Usually we’re doing these Dweller Interviews with our previous clients that we’ve worked with throughout a build, but you bought your Wind River tiny home second-hand, so this is a bit different. We’re excited to hear about your backstory and what led you to going tiny.

A:

It started when we felt like God called us to move to Tennessee. We were living in Pennsylvania and didn’t know what our next step was, so we started thinking and feeling things out. “What about an RV? What about a tiny house? What about a situation like this or that?” We were leaning toward a tiny house because the lifestyle really interested us, so we just started looking on Facebook Marketplace. One day, we found a tiny house located in Maine, 18 hours away. It was kind of our dream—all of the detailing, all of the wood. It was just exactly our style. It had never been lived in. It was won in a prize drawing apparently, and it was a good steal, so we went for it.

Q:

So was that the first tiny home you found? Did you look at any others?

A:

No. Once we saw it, we couldn’t stop thinking about it. After looking through the pictures, we were just in love and the layout and quality were just so much nicer than any of the others we had seen. So we contacted the owner and told her we were really interested in it—even though it felt so ridiculous to drive that far to get it. We decided to go look at it and if we liked it, we’d take it home that day so we wouldn’t have to make the drive back and forth multiple times.

The trip was a bit crazy, actually, because we got halfway to Maine and realized we forgot the money! There were no banks we could use, so we had to turn around and drive several hours back. By the time we got to Maine it was 8:00pm and it was getting dark. But we looked at the tiny home and were so in love. We knew this was our tiny house!

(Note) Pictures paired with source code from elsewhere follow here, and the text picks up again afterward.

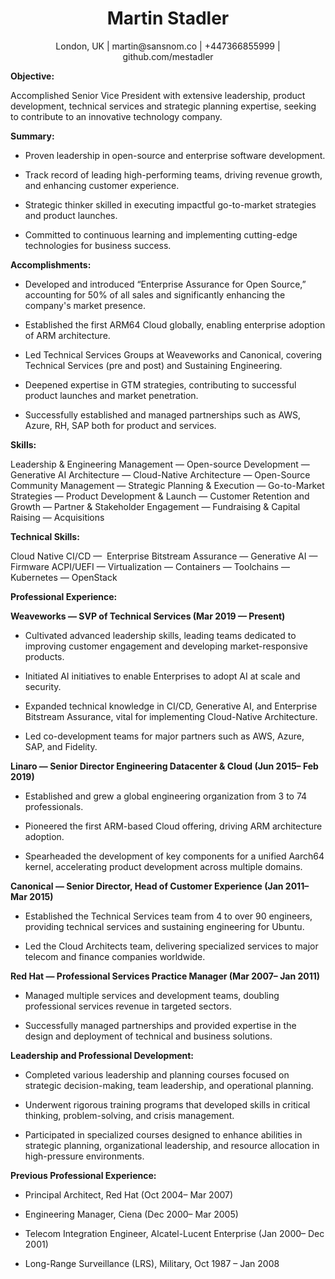 <h1 style="text-align: center;">Martin Stadler</h1>
<p align="center"> London, UK | martin@sansnom.co | +447366855999 | github.com/mestadler
</p>

**Objective:**

Accomplished Senior Vice President with extensive leadership, product development, technical services and strategic planning expertise, seeking to contribute to an innovative technology company.

**Summary:**

- Proven leadership in open-source and enterprise software development.

- Track record of leading high-performing teams, driving revenue growth, and enhancing customer experience.

- Strategic thinker skilled in executing impactful go-to-market strategies and product launches.

- Committed to continuous learning and implementing cutting-edge technologies for business success.

**Accomplishments:**

- Developed and introduced “Enterprise Assurance for Open Source,” accounting for 50% of all sales and significantly enhancing the company's market presence.

- Established the first ARM64 Cloud globally, enabling enterprise adoption of ARM architecture.

- Led Technical Services Groups at Weaveworks and Canonical, covering Technical Services (pre and post) and Sustaining Engineering.

- Deepened expertise in GTM strategies, contributing to successful product launches and market penetration.

- Successfully established and managed partnerships such as AWS, Azure, RH, SAP both for product and services.

**Skills:**

Leadership & Engineering Management — Open-source Development — Generative AI Architecture — Cloud-Native Architecture — Open-Source Community Management — Strategic Planning & Execution — Go-to-Market Strategies — Product Development & Launch — Customer Retention and Growth — Partner & Stakeholder Engagement — Fundraising & Capital Raising — Acquisitions

**Technical Skills:**

Cloud Native CI/CD —  Enterprise Bitstream Assurance — Generative AI — Firmware ACPI/UEFI — Virtualization — Containers — Toolchains — Kubernetes — OpenStack

**Professional Experience:**

**Weaveworks — SVP of Technical Services (Mar 2019 — Present)**

- Cultivated advanced leadership skills, leading teams dedicated to improving customer engagement and developing market-responsive products.

- Initiated AI initiatives to enable Enterprises to adopt AI at scale and security.

- Expanded technical knowledge in CI/CD, Generative AI, and Enterprise Bitstream Assurance, vital for implementing Cloud-Native Architecture.

- Led co-development teams for major partners such as AWS, Azure, SAP, and Fidelity.

**Linaro — Senior Director Engineering Datacenter & Cloud (Jun 2015– Feb 2019)**

- Established and grew a global engineering organization from 3 to 74 professionals.

- Pioneered the first ARM-based Cloud offering, driving ARM architecture adoption.

- Spearheaded the development of key components for a unified Aarch64 kernel, accelerating product development across multiple domains.

**Canonical — Senior Director, Head of Customer Experience (Jan 2011– Mar 2015)**

- Established the Technical Services team from 4 to over 90 engineers, providing technical services and sustaining engineering for Ubuntu.

- Led the Cloud Architects team, delivering specialized services to major telecom and finance companies worldwide.

**Red Hat — Professional Services Practice Manager (Mar 2007– Jan 2011)**

- Managed multiple services and development teams, doubling professional services revenue in targeted sectors.

- Successfully managed partnerships and provided expertise in the design and deployment of technical and business solutions.

**Leadership and Professional Development:**

- Completed various leadership and planning courses focused on strategic decision-making, team leadership, and operational planning.

- Underwent rigorous training programs that developed skills in critical thinking, problem-solving, and crisis management.

- Participated in specialized courses designed to enhance abilities in strategic planning, organizational leadership, and resource allocation in high-pressure environments.

**Previous Professional Experience:**

- Principal Architect, Red Hat (Oct 2004– Mar 2007)

- Engineering Manager, Ciena (Dec 2000– Mar 2005)

- Telecom Integration Engineer, Alcatel-Lucent Enterprise (Jan 2000– Dec 2001)

- Long-Range Surveillance (LRS), Military, Oct 1987 – Jan 2008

But then we had an issue with our truck being too small to tow the tiny house. We decided to rent a Uhaul, but it was too late and they were closed, so that night we slept in a WalMart parking lot in our truck with our one-year-old daughter.

The next day we got to Uhaul, purchased a ball hitch, and finally hooked up to the tiny home. We drove separately all the way home, which took longer because we had to go super slow. It probably took about double the time on the return trip.

The whole experience was a wild ride, but it helped that we were able to speak with you all at Wind River and work out the issue with the title. You guys were amazing, which made us feel like, yes, this is the right thing for us.

Q:

That’s great! So how is the house working out for you?

A:

Once we got it, we put in a lot of specific things that we wanted. We built a wall for the loft, because we have children. Dawson put in a lot of furniture. Recently we added a hammock.

There are some pros and cons to tiny living, and having a lot of children is an additional challenge. I’ll start with the pros. It gets us outside so often. I feel like I spend a majority of my time outside with my children. Dawson works outside in our front yard so we’re just literally always outside. It really puts value on everything that we own because we can’t own as much as most people. Before we moved in, we literally sold everything. We had a full house of furniture, all of our wedding gifts. We sold everything. What’s the use of putting all this stuff that we really don’t need anyway into storage? All that we have is inside of our house and the few bins of things that we can’t fit are at Dawson’s parents’ house. It’s shown us what we value most—especially that we value family. We value people. We value our children. We don’t have to keep cleaning all day long because we don’t have a huge house to clean. So that’s the biggest pro—finding what’s most valuable to us and the fact that we’re outside a lot, out in nature. It really brings us together and helps us enjoy the simple things in life.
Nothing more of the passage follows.